Von der Unterseite des Busses fährt bei Stopps eine Bodenplatte aus, die den Abstand zur Ladestation auf wenige Zentimeter reduzieren. Strom wird anschließend drahtlos übertragen. Entlang der Mannheimer Buslinie 63 wird an drei Punkten aufgeladen. Durch das Stromtanken zwischendurch konnte ähnlich wie in Wien das Volumen der mitgeführten Batterien und damit das Gewicht der Busse reduziert werden.

Winter-Zweifel

"Wir haben auch das induktive Aufladen untersucht und mussten feststellen, dass der Aufwand dafür höher ist", meint Schwendemann. Einbau und Wartung der Ladestationen seien jedenfalls aufwendiger als die Stromentnahme an Oberleitungen. "Außerdem gibt es hier noch keine Langzeiterfahrung, was den Betrieb im Winter betrifft. Wenn sich etwa Eis zwischen Ladestation und Bodenplatte befindet, ist das problematisch."

Eine weitere Problematik bei induktiven Ladestationen im Straßenbelag sei außerdem die elektromagnetische Abschirmung, meint Schwendemann. Bei Bombardier sieht man die Sache anders. Messungen hätten gezeigt, dass die zulässigen Grenzwerte für die Bus-Infrastruktur eingehalten werden können. Im Übrigen lägen die Strahlungswerte etwa weit unter jenen von Antidiebstahlseinrichtungen in Geschäftslokalen.

Ein Öffi-Relikt mit Energiespeicher ist der Gyrobus. Dieses Modell kam in Belgien zum Einsatz und steht nun im Museum.

Energiespeicher Schwungrad

In der Vergangenheit wurden auch Schwungradspeicher dafür eingesetzt, um sich mit elektrischem Antrieb von Ladestation zu Ladestation zu bewegen. Beim so genannten Gyrobus beschleunigt ein Elektromotor während des Aufladens ein Schwungrad auf mehrere tausend Umdrehungen pro Minute. Während der Fahrt wird die Bewegungsenergie schrittweise wieder in Strom für den Antriebsmotor umgewandelt.

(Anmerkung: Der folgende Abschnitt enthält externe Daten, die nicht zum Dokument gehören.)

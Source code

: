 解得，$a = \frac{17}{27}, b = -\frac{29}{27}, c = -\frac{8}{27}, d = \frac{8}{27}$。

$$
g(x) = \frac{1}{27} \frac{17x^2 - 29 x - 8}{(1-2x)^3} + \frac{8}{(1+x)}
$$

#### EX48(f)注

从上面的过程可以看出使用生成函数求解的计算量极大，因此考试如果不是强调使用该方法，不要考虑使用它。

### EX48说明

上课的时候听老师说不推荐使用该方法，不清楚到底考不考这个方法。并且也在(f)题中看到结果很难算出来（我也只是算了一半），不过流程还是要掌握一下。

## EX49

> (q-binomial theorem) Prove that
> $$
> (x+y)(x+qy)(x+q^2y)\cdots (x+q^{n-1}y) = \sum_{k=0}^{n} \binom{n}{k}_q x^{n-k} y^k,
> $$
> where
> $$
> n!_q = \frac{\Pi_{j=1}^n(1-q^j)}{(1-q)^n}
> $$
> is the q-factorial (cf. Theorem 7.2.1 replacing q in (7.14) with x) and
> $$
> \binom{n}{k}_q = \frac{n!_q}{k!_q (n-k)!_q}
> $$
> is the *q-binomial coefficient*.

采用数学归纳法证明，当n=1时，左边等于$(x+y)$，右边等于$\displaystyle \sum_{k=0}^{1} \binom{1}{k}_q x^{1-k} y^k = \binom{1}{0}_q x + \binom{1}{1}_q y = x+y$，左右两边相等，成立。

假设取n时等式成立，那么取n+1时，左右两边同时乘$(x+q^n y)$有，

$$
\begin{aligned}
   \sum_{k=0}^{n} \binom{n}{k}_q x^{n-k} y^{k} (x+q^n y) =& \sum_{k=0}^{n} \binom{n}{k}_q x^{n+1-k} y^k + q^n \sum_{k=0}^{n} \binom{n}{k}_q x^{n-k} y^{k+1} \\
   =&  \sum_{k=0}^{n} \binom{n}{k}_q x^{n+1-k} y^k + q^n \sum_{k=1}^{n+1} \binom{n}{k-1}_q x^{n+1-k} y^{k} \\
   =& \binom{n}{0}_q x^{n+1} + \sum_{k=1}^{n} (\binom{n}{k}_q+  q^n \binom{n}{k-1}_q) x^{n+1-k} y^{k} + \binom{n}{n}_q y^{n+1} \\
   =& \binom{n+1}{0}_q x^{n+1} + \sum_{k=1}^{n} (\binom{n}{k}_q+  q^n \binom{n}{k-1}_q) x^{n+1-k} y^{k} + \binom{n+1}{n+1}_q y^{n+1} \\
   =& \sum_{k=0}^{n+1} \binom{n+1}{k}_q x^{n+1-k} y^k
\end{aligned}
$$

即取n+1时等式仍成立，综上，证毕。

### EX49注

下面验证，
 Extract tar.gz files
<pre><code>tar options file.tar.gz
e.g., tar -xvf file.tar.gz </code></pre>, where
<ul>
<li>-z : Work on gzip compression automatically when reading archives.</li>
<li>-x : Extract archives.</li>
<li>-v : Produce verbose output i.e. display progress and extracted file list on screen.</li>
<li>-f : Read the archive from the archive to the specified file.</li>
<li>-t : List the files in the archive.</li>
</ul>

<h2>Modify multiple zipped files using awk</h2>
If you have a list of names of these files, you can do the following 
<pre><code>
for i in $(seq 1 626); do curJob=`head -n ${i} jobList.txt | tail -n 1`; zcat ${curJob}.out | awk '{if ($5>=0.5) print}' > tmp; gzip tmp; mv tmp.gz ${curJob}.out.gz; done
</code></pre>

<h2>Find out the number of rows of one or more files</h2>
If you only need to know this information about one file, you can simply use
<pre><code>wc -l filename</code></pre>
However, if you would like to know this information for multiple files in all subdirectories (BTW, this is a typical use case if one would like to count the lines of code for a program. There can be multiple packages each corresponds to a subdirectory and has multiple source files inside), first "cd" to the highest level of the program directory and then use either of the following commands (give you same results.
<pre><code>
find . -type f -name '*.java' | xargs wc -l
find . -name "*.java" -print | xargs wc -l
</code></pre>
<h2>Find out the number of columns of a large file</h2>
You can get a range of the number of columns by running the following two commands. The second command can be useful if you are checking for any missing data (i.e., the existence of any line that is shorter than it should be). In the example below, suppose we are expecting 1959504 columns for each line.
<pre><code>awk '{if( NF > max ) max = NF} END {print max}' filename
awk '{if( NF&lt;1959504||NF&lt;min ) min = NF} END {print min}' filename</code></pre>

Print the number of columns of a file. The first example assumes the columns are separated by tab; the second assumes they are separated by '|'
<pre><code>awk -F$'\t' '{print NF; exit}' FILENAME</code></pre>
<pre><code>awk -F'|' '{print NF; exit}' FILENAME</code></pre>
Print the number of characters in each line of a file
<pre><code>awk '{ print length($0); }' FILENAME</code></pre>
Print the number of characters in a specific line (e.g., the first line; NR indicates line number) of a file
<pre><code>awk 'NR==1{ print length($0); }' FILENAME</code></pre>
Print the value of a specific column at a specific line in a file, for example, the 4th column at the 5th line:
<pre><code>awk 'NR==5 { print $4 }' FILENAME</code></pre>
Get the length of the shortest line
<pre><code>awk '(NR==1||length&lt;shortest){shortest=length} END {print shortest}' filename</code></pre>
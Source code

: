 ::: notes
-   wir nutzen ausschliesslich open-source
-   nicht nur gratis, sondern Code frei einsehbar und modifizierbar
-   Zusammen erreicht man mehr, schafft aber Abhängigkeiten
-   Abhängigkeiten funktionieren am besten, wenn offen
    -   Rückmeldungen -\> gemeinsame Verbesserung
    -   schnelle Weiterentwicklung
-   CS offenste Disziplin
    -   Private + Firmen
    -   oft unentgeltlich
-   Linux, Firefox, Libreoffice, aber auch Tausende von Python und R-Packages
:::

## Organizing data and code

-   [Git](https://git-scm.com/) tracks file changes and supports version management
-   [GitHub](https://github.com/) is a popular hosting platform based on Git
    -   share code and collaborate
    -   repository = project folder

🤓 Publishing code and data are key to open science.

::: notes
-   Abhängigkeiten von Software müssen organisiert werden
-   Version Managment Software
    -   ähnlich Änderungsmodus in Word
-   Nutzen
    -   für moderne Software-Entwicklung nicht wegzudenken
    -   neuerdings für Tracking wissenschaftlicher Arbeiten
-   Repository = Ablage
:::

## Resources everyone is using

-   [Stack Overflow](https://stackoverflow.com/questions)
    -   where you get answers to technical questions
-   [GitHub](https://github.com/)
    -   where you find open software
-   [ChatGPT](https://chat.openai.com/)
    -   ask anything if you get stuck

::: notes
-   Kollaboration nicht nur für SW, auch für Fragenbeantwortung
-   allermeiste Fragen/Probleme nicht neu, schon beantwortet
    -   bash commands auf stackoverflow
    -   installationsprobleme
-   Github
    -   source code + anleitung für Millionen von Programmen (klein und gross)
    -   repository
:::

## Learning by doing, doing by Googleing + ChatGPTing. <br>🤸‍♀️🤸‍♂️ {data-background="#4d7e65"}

Das österreichische Unternehmen TSA stellte auf der InnoTrans einen Schwungradspeicher vor, der mit bis zu 19.000 Umdrehungen pro Minute läuft. Die Lagerung von Schwungrädern verbessert sich ständig, sodass Speicherverluste nur sehr langsam auftreten. Dennoch erwies sich der Einsatz in Bussen in der Vergangenheit als wenig wirtschaftlich. " Wenn man über Straßen rumpelt, taucht dasselbe Problem auf, das sich auch bei CD-Playern im Auto zeigt. Nur ist ein Schwungrad viel schwerer und bringt eine entsprechend Trägheit mit sich", meint Schwendemann.

Hybridlösungen

Die Stromspeicherung mit Batterien oder Kondensatoren scheint das erfolgversprechendste Konzept für die Zukunft, zumindest auf Strecken, an denen Oberleitungen oder Stromschienen nicht verlegt werden sollen oder können. Eine klare Stellung muss dabei aber gar nicht bezogen werden. Auch bei elektrischen Bussen und Straßenbahnen gibt es Hybridlösungen, die sowohl mit Stromleitung als auch Stromspeicher fahren können.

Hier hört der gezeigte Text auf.